____ Source material

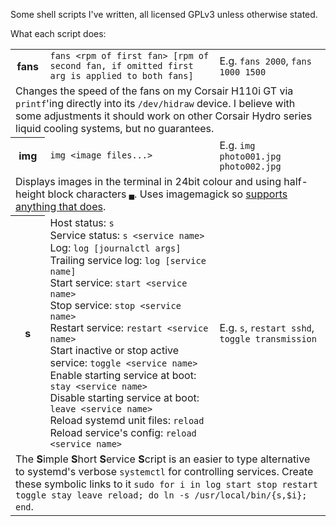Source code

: Some shell scripts I've written, all licensed GPLv3 unless otherwise stated.

What each script does:

<table>
	<tr>
		<th>fans</th>
		<td><code>fans &lt;rpm of first fan&gt; [rpm of second fan, if omitted first arg is applied to both fans]</code></td>
		<td>E.g. <code>fans 2000</code>, <code>fans 1000 1500</code></td>
	</tr>
	<tr>
		<td colspan=3>Changes the speed of the fans on my Corsair H110i GT via <code>printf</code>'ing directly into its <code>/dev/hidraw</code> device. I believe with some adjustments it should work on other Corsair Hydro series liquid cooling systems, but no guarantees.</td>
	</tr>
	<tr>
		<th>img</th>
		<td><code>img &lt;image files...&gt;</code></td>
		<td>E.g. <code>img photo001.jpg photo002.jpg</code></td>
	</tr>
	<tr>
		<td colspan=3>Displays images in the terminal in 24bit colour and using half-height block characters <code>▄</code>. Uses imagemagick so <a href="https://www.imagemagick.org/script/formats.php#supported">supports anything that does</a>.</td>
	</tr>
	<tr>
		<th>s</th>
		<td>
      Host status: <code>s</code><br>
			Service status: <code>s &lt;service name&gt;</code><br>
			Log: <code>log [journalctl args]</code><br>
      Trailing service log: <code>log [service name]</code><br>
			Start service: <code>start &lt;service name&gt;</code><br>
			Stop service: <code>stop &lt;service name&gt;</code><br>
			Restart service: <code>restart &lt;service name&gt;</code><br>
			Start inactive or stop active service: <code>toggle &lt;service name&gt;</code><br>
			Enable starting service at boot: <code>stay &lt;service name&gt;</code><br>
			Disable starting service at boot: <code>leave &lt;service name&gt;</code><br>
			Reload systemd unit files: <code>reload</code><br>
			Reload service's config: <code>reload &lt;service name&gt;</code>
		</td>
		<td>E.g. <code>s</code>, <code>restart sshd</code>, <code>toggle transmission</code></td>
	</tr>
	<tr>
		<td colspan=3>The <b>S</b>imple <b>S</b>hort <b>S</b>ervice <b>S</b>cript is an easier to type alternative to systemd's verbose <code>systemctl</code> for controlling services. Create these symbolic links to it <code>sudo for i in log start stop restart toggle stay leave reload; do ln -s /usr/local/bin/{s,$i}; end</code>.</td>
	</tr>
	<!-- Template to copy'n'paste
	<tr>
		<th></th>
		<td><code></code></td>
		<td>E.g. <code></code></td>
	</tr>
	<tr>
		<td colspan=3></td>
	</tr>
	-->
</table>
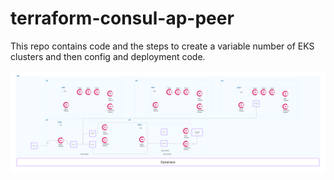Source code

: # terraform-consul-ap-peer
This repo contains code and the steps to create a variable number of EKS clusters and then config and deployment code.

![architech overview](artifacts/ap-peer.png)
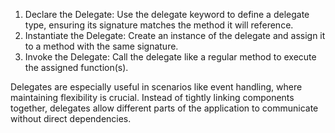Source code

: 1. Declare the Delegate: Use the delegate keyword to define a delegate type, ensuring its signature matches the method it will reference.
2. Instantiate the Delegate: Create an instance of the delegate and assign it to a method 
    with the same signature.
3. Invoke the Delegate: Call the delegate like a regular 
    method to execute the assigned function(s).

Delegates are especially useful in scenarios like event handling, where maintaining flexibility is crucial. Instead of tightly linking components together, delegates allow different parts of the application to communicate without direct dependencies.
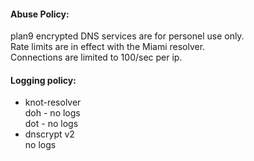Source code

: #### Abuse Policy:
plan9 encrypted DNS services are for personel use only. \
Rate limits are in effect with the Miami resolver. \
Connections are limited to 100/sec per ip.

#### Logging policy:
- knot-resolver \
doh - no logs \
dot - no logs
- dnscrypt v2 \
no logs
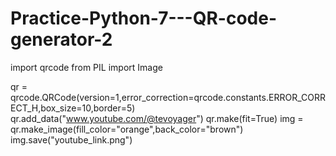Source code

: # Practice-Python-7---QR-code-generator-2

import qrcode
from PIL import Image

qr = qrcode.QRCode(version=1,error_correction=qrcode.constants.ERROR_CORRECT_H,box_size=10,border=5)
qr.add_data("www.youtube.com/@tevoyager")
qr.make(fit=True)
img = qr.make_image(fill_color="orange",back_color="brown")
img.save("youtube_link.png")
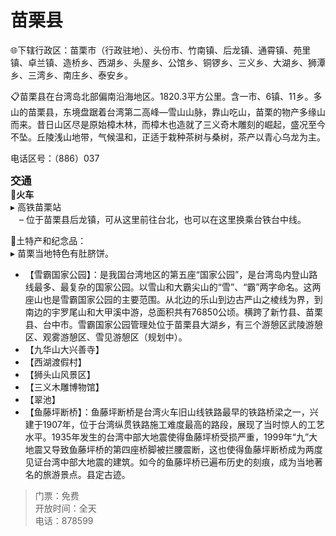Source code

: # 苗栗县  
🌐下辖行政区：苗栗市（行政驻地）、头份市、竹南镇、后龙镇、通霄镇、苑里镇、卓兰镇、造桥乡、西湖乡、头屋乡、公馆乡、铜锣乡、三义乡、大湖乡、狮潭乡、三湾乡、南庄乡、泰安乡。  

📋苗栗县在台湾岛北部偏南沿海地区。1820.3平方公里。含一市、6镇、11乡。多山的苗栗县，东境盘踞着台湾第二高峰—雪山山脉，靠山吃山，苗栗的物产多缘山而来。昔日山区尽是原始樟木林，而樟木也造就了三义奇木雕刻的崛起，盛况至今不坠。丘陵浅山地带，气候温和，正适于栽种茶树与桑树，茶产以青心乌龙为主。  

电话区号：（886）037  

<big>**交通**</big>  
🚈**火车**  
▸ 高铁苗栗站  
　– 位于苗栗县后龙镇，可从这里前往台北，也可以在这里换乘台铁台中线。  

🧊土特产和纪念品：  
▸ 苗栗当地特色有肚脐饼。  

* 【雪霸国家公园】：是我国台湾地区的第五座“国家公园”，是台湾岛内登山路线最多、最复杂的国家公园。以雪山和大霸尖山的“雪”、“霸”两字命名。这两座山也是雪霸国家公园的主要范围。从北边的乐山到边古严山之棱线为界，到南边的宇罗尾山和大甲溪中游，总面积共有76850公顷。横跨了新竹县、苗栗县、台中市。雪霸国家公园管理处位于苗栗县大湖乡，有三个游憩区武陵游憩区、观雾游憩区、雪见游憩区（规划中）。  
* 【九华山大兴善寺】  
* 【西湖渡假村】  
* 【狮头山风景区】  
* 【三义木雕博物馆】  
* 【翠池】  
* 【鱼藤坪断桥】：鱼藤坪断桥是台湾火车旧山线铁路最早的铁路桥梁之一，兴建于1907年，位于台湾纵贯铁路施工难度最高的路段，展现了当时惊人的工艺水平。1935年发生的台湾中部大地震使得鱼藤坪桥受损严重，1999年“九”大地震又导致鱼藤坪桥的第四座桥脚被拦腰震断，这也使得鱼藤坪断桥成为两度见证台湾中部大地震的建筑。如今的鱼藤坪桥已遍布历史的刻痕，成为当地著名的旅游景点。县定古迹。  
> 门票：免费  
> 开放时间：全天  
> 电话：878599  
<!-- Last processed: 2025-07-22 03:44:27 -->
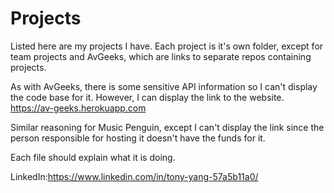# Projects
Listed here are my projects I have. Each project is it's own folder, except for team projects and AvGeeks, which are links to separate repos containing projects. 

As with AvGeeks, there is some sensitive API information so I can't display the code base for it. However, I can display the link to the website. 
https://av-geeks.herokuapp.com

Similar reasoning for Music Penguin, except I can't display the link since the person responsible for hosting it doesn't have the funds for it.

Each file should explain what it is doing.

LinkedIn:https://www.linkedin.com/in/tony-yang-57a5b11a0/
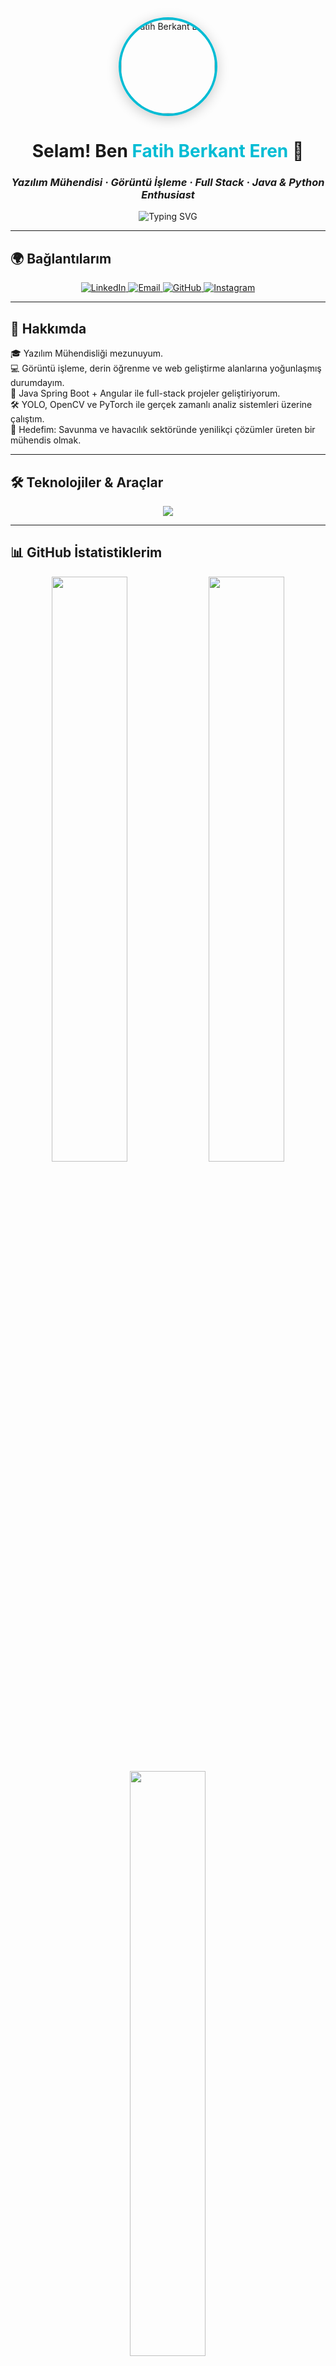 <div align="center">

<img src="https://avatars.githubusercontent.com/u/74306381?v=4" width="150" height="150" alt="Fatih Berkant Eren" style="border-radius:50%; border: 4px solid #00bcd4; box-shadow: 0 4px 20px rgba(0, 0, 0, 0.2);">

<h1>Selam! Ben <span style="color:#00bcd4;">Fatih Berkant Eren</span> 👋</h1>

<h3><i>Yazılım Mühendisi · Görüntü İşleme · Full Stack · Java & Python Enthusiast</i></h3>

<img src="https://readme-typing-svg.demolab.com?font=Fira+Code&pause=1000&color=00BCD4&width=435&lines=G%C3%B6r%C3%BCnt%C3%BC+%C4%B0%C5%9Fleme+Uzman%C4%B1;Java+Spring+ve+Angular+ile+Full+Stack;Derin+%C3%96%C4%9Frenme+%7C+Yapay+Zeka+%7C+OpenCV;Her+G%C3%BCn+Bir+Ad%C4%B1m+%C3%96%C4%9Fe+Yak%C4%B1n!" alt="Typing SVG" />

</div>

---

## 🌍 Bağlantılarım

<p align="center">
  <a href="https://www.linkedin.com/in/fatihberkanteren/" target="_blank">
    <img src="https://skillicons.dev/icons?i=linkedin" alt="LinkedIn" />
  </a>
  <a href="mailto:fatihberkant38@gmail.com" target="_blank">
    <img src="https://skillicons.dev/icons?i=gmail" alt="Email" />
  </a>
  <a href="https://github.com/fatihberkanteren" target="_blank">
    <img src="https://skillicons.dev/icons?i=github" alt="GitHub" />
  </a>
  <a href="https://www.instagram.com/fatihberkant/" target="_blank">
    <img src="https://skillicons.dev/icons?i=instagram" alt="Instagram" />
  </a>
</p>

---

## 🧠 Hakkımda

🎓 Yazılım Mühendisliği mezunuyum.  
💻 Görüntü işleme, derin öğrenme ve web geliştirme alanlarına yoğunlaşmış durumdayım.  
🚀 Java Spring Boot + Angular ile full-stack projeler geliştiriyorum.  
🛠 YOLO, OpenCV ve PyTorch ile gerçek zamanlı analiz sistemleri üzerine çalıştım.  
🎯 Hedefim: Savunma ve havacılık sektöründe yenilikçi çözümler üreten bir mühendis olmak.

---

## 🛠️ Teknolojiler & Araçlar

<p align="center">
  <img src="https://skillicons.dev/icons?i=java,spring,angular,python,cpp,cs,js,html,css,git,mysql,opencv,tensorflow,pytorch,flask,linux,postgres" />
</p>

---

## 📊 GitHub İstatistiklerim

<p align="center">
  <img src="https://github-readme-stats.vercel.app/api?username=fatihberkanteren&show_icons=true&theme=radical&hide_border=true&count_private=true" width="49%" />
  <img src="https://github-readme-streak-stats.herokuapp.com/?user=fatihberkanteren&theme=radical&hide_border=true" width="49%" />
  <img src="https://github-readme-stats.vercel.app/api/top-langs/?username=fatihberkanteren&layout=compact&theme=radical&hide_border=true" width="49%" />
</p>

---

## 📌 Devam Edenler

- 📚 Python & Yapay Zeka üzerine sürekli gelişim
- 🤝 Açık kaynak projelere katkı
- 🧩 Görüntü işleme projeleri
- 🔍 Daha fazla derin öğrenme uygulaması

---

## 🤝 İşbirliği & İletişim

📬 Bana her zaman ulaşabilirsin:  
<a href="mailto:fatihberkant38@gmail.com">fatihberkant38@gmail.com</a>  
📸 Instagram üzerinden: [@fatihberkant](https://www.instagram.com/fatihberkant/)  

---

<p align="center">
  <img src="https://capsule-render.vercel.app/api?type=waving&color=00bcd4&height=100&section=footer"/>
</p>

________

Task item >> Which lines of the material contain the string "öğrenme"? List each of them.

Result of the task >>
💻 Görüntü işleme, derin öğrenme ve web geliştirme alanlarına yoğunlaşmış durumdayım.  
- 🔍 Daha fazla derin öğrenme uygulaması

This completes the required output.